Hydrogen is an element with the symbol H and the atomic number 1. It is a colorless, light gas at room temperature, and with most hydrogen atoms consisting of a single proton and electron, they are the simplest possible atoms in the universe. Some atoms may have one or two neutrons in their nucleus, forming the isotopes deuterium and tritium.
Hydrogen is a very light gas, with an atomic mass of 1.00797 and a density of 0.08988 g/L. Balloons filled with hydrogen will readily rise. Producing liquid hydrogen is completely infeasible to the amateur, but it has one of the highest energy densities of all fuels. Hydrogen normally exists as a diatomic gas, which has two spin isomers: orthohydrogen and parahydrogen.

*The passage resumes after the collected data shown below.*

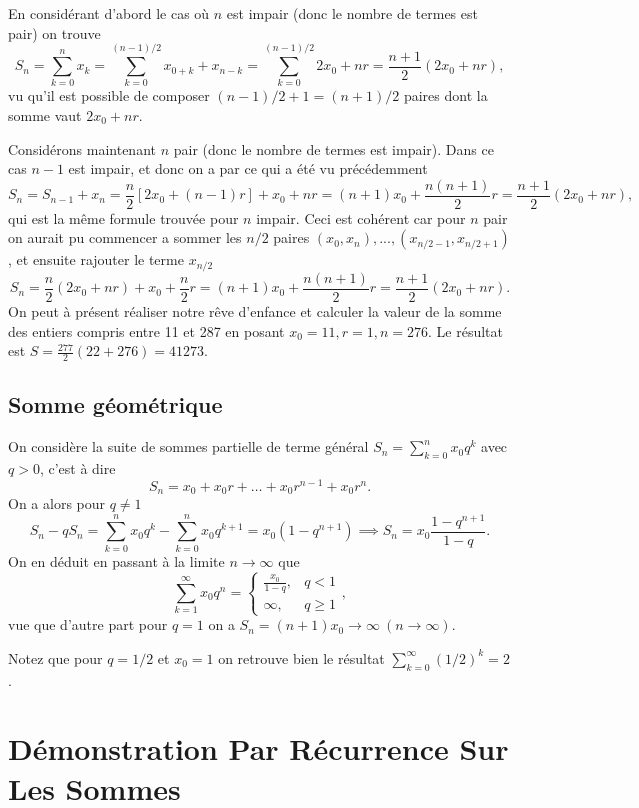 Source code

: \documentclass[oneside,11pt,french,table]{book}
\theoremstyle{definition}
\theoremstyle{plain}
\theoremstyle{remark}
\begin{document}
        En considérant d'abord le cas où $n$ est impair (donc le nombre de termes est pair) on trouve  
        \[
            S_n=\sum_{k=0}^{n}x_k=\sum_{k=0}^{(n-1)/2}x_{0+k}+x_{n-k}=\sum_{k=0}^{(n-1)/2}2x_0+nr=\frac{n+1}{2}(2x_0+nr),
        \]
        vu qu'il est possible de composer $(n-1)/2+1=(n+1)/2$ paires dont la somme vaut $2x_0+nr$.
        
        Considérons maintenant $n$ pair (donc le nombre de termes est impair). Dans ce cas $n-1$ est impair, et donc on a par ce qui a été vu précédemment 
        \[
            S_n=S_{n-1}+x_n=\frac{n}{2}[2x_0+(n-1)r] + x_0+nr=(n+1)x_0+\frac{n(n+1)}{2}r=\frac{n+1}{2}(2x_0+nr),
        \]
        qui est la même formule trouvée pour $n$ impair. Ceci est cohérent car pour $n$ pair on aurait pu commencer a sommer les $n/2$ paires $(x_0,x_n), ..., (x_{n/2-1},x_{n/2+1})$, et ensuite rajouter le terme $x_{n/2}$
        \[
            S_n=\frac{n}{2}(2x_0+nr) + x_0+\frac{n}{2}r=(n+1)x_0+\frac{n(n+1)}{2}r=\frac{n+1}{2}(2x_0+nr).
        \]
        On peut à présent réaliser notre rêve d'enfance et calculer la valeur de la somme des entiers compris entre 11 et 287 en posant $x_0=11,r=1,n=276$. Le résultat est $S=\frac{277}{2}(22+276)=41273$.
    \subsection{Somme géométrique}
        On considère la suite de sommes partielle de terme général $S_n=\sum_{k=0}^{n}x_0q^k$ avec $q>0$, c'est à dire
        \[
            S_n=x_0 + x_0r + \dots + x_0r^{n-1}+ x_0r^n.
        \]
        On a alors pour $q\ne 1$
        \[
            S_n - qS_n = \sum_{k=0}^{n}x_0q^k - \sum_{k=0}^{n}x_0q^{k+1} = x_0(1-q^{n+1})\implies S_n=x_0\frac{1-q^{n+1}}{1-q}.
        \]
        On en déduit en passant à la limite $n\to\infty$ que
        \[
            \sum_{k=1}^{\infty}x_0q^n = \begin{cases}\displaystyle  \frac{x_0}{1-q}, & q<1 \\
                \infty, & q\ge 1
                \end{cases},
        \]
        vue que d'autre part pour $q=1$ on a $S_n=(n+1)x_0\to\infty\ (n\to\infty)$.
        
        Notez que pour $q=1/2$ et $x_0=1$ on retrouve bien le résultat $\sum_{k=0}^{\infty}(1/2)^k=2$.
\section{Démonstration Par Récurrence Sur Les Sommes}
\end{document}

Hydrogen will form compounds with many different elements. Combustion with hydrogen produces water and a large amount of heat, light and sound. With fluorine, the corresponding redox reaction occurs explosively when the gases contact each other, forming hydrogen fluoride. Hydrogen and chlorine will react explosively on exposure to ultraviolet light to form hydrogen chloride, which can be dissolved in water to form hydrochloric acid. Bromine and iodine need sufficient activation energy to form their respective hydrogen halides. Some metals will react with hydrogen to form hydrides. Others alloy with the gas - palladium is notable for being able to absorb 900 times its weight in hydrogen.
Hydrogen is available as compressed gas in cylinders, though it's availability varies.
An important thing to remember is that hydrogen must NEVER be stored in other common gas cylinders, such as propane tanks. The presence of oxygen in the cylinder poses a risk when liquifying the gas inside. Hydrogen liquifies at 800 atm, a pressure difficult to achieve by an amateur chemist. Lastly, hydrogen will also cause embrittlement in many types of steels, such as high-strength and low-alloy steels, as well as titanium and nickel alloys.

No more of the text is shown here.